Financial Services

Bank Stock Rally's Biggest Enemy (Update 1)

Stock quotes in this article:BAC, JPM, C, MS, GS, WFC 

Updated to with additional information throughout..

NEW YORK (TheStreet) -- Bank of America(BAC), Citigroup(C), Morgan Stanley(MS), Goldman Sachs(GS) and JPMorgan(JPM) have a debt downgrade problem that could put a quick end to their 2012 stock rally.

After a big 2012 share surge for many big financial names, Thursday's announcement by ratings agency Moody's that it is reviewing big bank debt will be a harsh reminder to bank stock investors of the pessimism that swept over the sector last year following a string of sovereign and bank debt downgrades.

Credit ratings -- a key determinant for bank borrowing costs -- could cut into profit margins and recently revitalized bank balance sheets. If the ratings of banks continue a 2011 slide as agencies like Moody's, Standard & Poor's and Fitch Ratings reassess their earnings prospects and risk, the moves could begin costing serious money.

On Thursday, Moody's said that it is reviewing ratings cuts that could lead to a three notch drop for Morgan Stanley, a two notch drop for JPMorgan, Citigroup and Goldman Sachs and a one notch cut to Bank of America. While the prospective cuts would still keep the ratings of those banks at the investment grade level, if the moves were made by Moody's and matched by peer ratings agencies, Bloomberg reports that the cuts could cost those firms a combined $19 billion, according to compilations of disclosures on third quarter earnings.

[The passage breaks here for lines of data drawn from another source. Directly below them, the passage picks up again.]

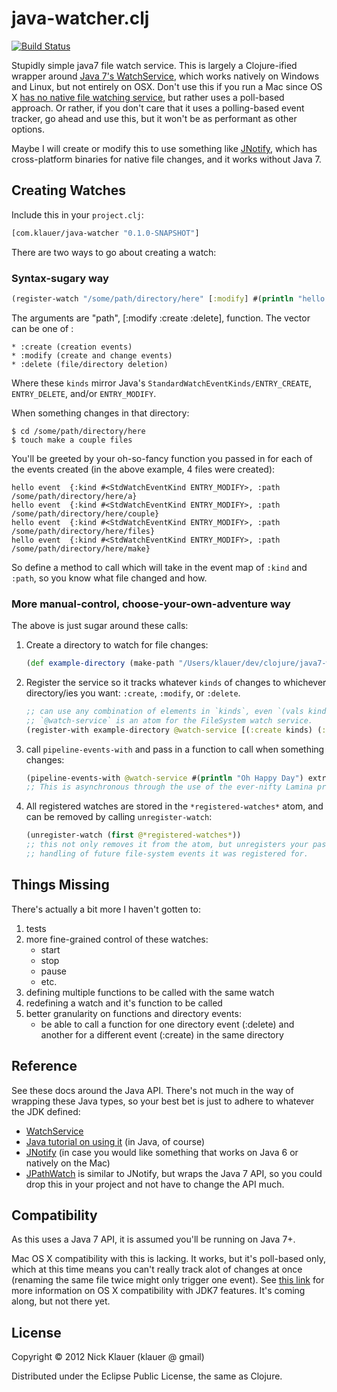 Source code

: # java-watcher.clj
[![Build Status](https://secure.travis-ci.org/klauern/java7-watcher.clj.png)](http://travis-ci.org/klauern/java-watcher.clj)

Stupidly simple java7 file watch service.  This is largely a Clojure-ified wrapper around [Java 7's WatchService](http://docs.oracle.com/javase/tutorial/essential/io/notification.html), which works natively on Windows and Linux, but not entirely on OSX.  Don't use this if you run a Mac since OS X [has no native file watching service](http://stackoverflow.com/a/11182515/7008), but rather uses a poll-based approach.  Or rather, if you don't care that it uses a polling-based event tracker, go ahead and use this, but it won't be as performant as other options.

Maybe I will create or modify this to use something like [JNotify](http://jnotify.sourceforge.net/), which has cross-platform binaries for native file changes, and it works without Java 7.

## Creating Watches

Include this in your `project.clj`:

```clj
[com.klauer/java-watcher "0.1.0-SNAPSHOT"]
```

There are two ways to go about creating a watch:

### Syntax-sugary way

```clj
(register-watch "/some/path/directory/here" [:modify] #(println "hello event " %))
```

The arguments are "path", [:modify :create :delete], function.  The vector can be one of :

    * :create (creation events)
    * :modify (create and change events)
    * :delete (file/directory deletion)

Where these `kinds` mirror Java's `StandardWatchEventKinds/ENTRY_CREATE`, `ENTRY_DELETE`, and/or `ENTRY_MODIFY`.

When something changes in that directory:

```
$ cd /some/path/directory/here
$ touch make a couple files
```

You'll be greeted by your oh-so-fancy function you passed in for each of the events created (in the above example, 4 files were created):

```
hello event  {:kind #<StdWatchEventKind ENTRY_MODIFY>, :path /some/path/directory/here/a}
hello event  {:kind #<StdWatchEventKind ENTRY_MODIFY>, :path /some/path/directory/here/couple}
hello event  {:kind #<StdWatchEventKind ENTRY_MODIFY>, :path /some/path/directory/here/files}
hello event  {:kind #<StdWatchEventKind ENTRY_MODIFY>, :path /some/path/directory/here/make}
```

So define a method to call which will take in the event map of `:kind` and `:path`, so you know what file changed and how.

### More manual-control, choose-your-own-adventure way

The above is just sugar around these calls:

1. Create a directory to watch for file changes:

   ```clj
   (def example-directory (make-path "/Users/klauer/dev/clojure/java7-watcher.clj/watchabledir"))
   ```
2. Register the service so it tracks whatever `kinds` of changes to whichever directory/ies you want: `:create`, `:modify`, or `:delete`.

   ```clj
   ;; can use any combination of elements in `kinds`, even `(vals kinds)` itself
   ;; `@watch-service` is an atom for the FileSystem watch service.
   (register-with example-directory @watch-service [(:create kinds) (:delete kinds)])
   ```
   
3. call `pipeline-events-with` and pass in a function to call when something changes:

   ```clj
   (pipeline-events-with @watch-service #(println "Oh Happy Day") extra args here)
   ;; This is asynchronous through the use of the ever-nifty Lamina project (https://github.com/ztellman/lamina).
   ```
4. All registered watches are stored in the `*registered-watches*` atom, and can be removed by calling `unregister-watch`:

   ```clj
   (unregister-watch (first @*registered-watches*))
   ;; this not only removes it from the atom, but unregisters your passed-in function and any
   ;; handling of future file-system events it was registered for.
   ```


## Things Missing

There's actually a bit more I haven't gotten to:

  1. tests
  2. more fine-grained control of these watches:
     - start
     - stop
     - pause
     - etc.
  3. defining multiple functions to be called with the same watch
  4. redefining a watch and it's function to be called
  5. better granularity on functions and directory events:
     - be able to call a function for one directory event (:delete) and another for a different
       event (:create) in the same directory

## Reference

See these docs around the Java API.  There's not much in the way of wrapping these Java types, so your best bet is just to adhere to whatever the JDK defined:

  * [WatchService](http://docs.oracle.com/javase/7/docs/api/index.html?java/nio/file/WatchService.html)
  * [Java tutorial on using it](http://docs.oracle.com/javase/tutorial/essential/io/notification.html) (in Java, of course)
  * [JNotify](http://jnotify.sourceforge.net/)  (in case you would like something that works on Java 6 or natively on the Mac)
  * [JPathWatch](http://jpathwatch.wordpress.com/) is similar to JNotify, but wraps the Java 7 API, so you could drop this in your project and not have to change the API much.

## Compatibility

As this uses a Java 7 API, it is assumed you'll be running on Java 7+.

Mac OS X compatibility with this is lacking.  It works, but it's poll-based only, which at this time means you can't really track alot of changes at once (renaming the same file twice might only trigger one event).  See [this link](https://wikis.oracle.com/display/OpenJDK/Mac+OS+X+Port+Project+Status) for more information on OS X compatibility with JDK7 features.  It's coming along, but not there yet.

## License

Copyright © 2012 Nick Klauer (klauer @ gmail)

Distributed under the Eclipse Public License, the same as Clojure.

That's because as bank ratings slide, bank trading counterparties may demand more collateral to compensate for an increasing credit risk.

Such increased capital costs would come at an inopportune time for investment banks and lenders with a significant exposure to the capital markets, which are in the midst of a big drop in trading and deal activity in 2012 to follow a weak second half of 2011. Ratings downgrades that make many of those businesses more expensive to run would be a double indemnity, as earnings suffer from a slow market.

For more on banks, see why struggling bank bull John Paulson dumped his holdings in America's largest banks.

On Thursday, the Wall Street Journal reported that in filings to the Federal Reserve, Bank of America indicated that it would sell its U.S. Trust wealth management unit if a severe downturn forced it to raise capital, though executives feel such a plan won't be needed and no negotiations are underway.

Separately, Goldman Sachs's buyout unit and private equity firm Advent International unveiled an acquisition of credit information service TransUnion for $3 billion. The business was previously owned by Chicago-based private equity firm Madison Dearborn Partners and the Pritzker family.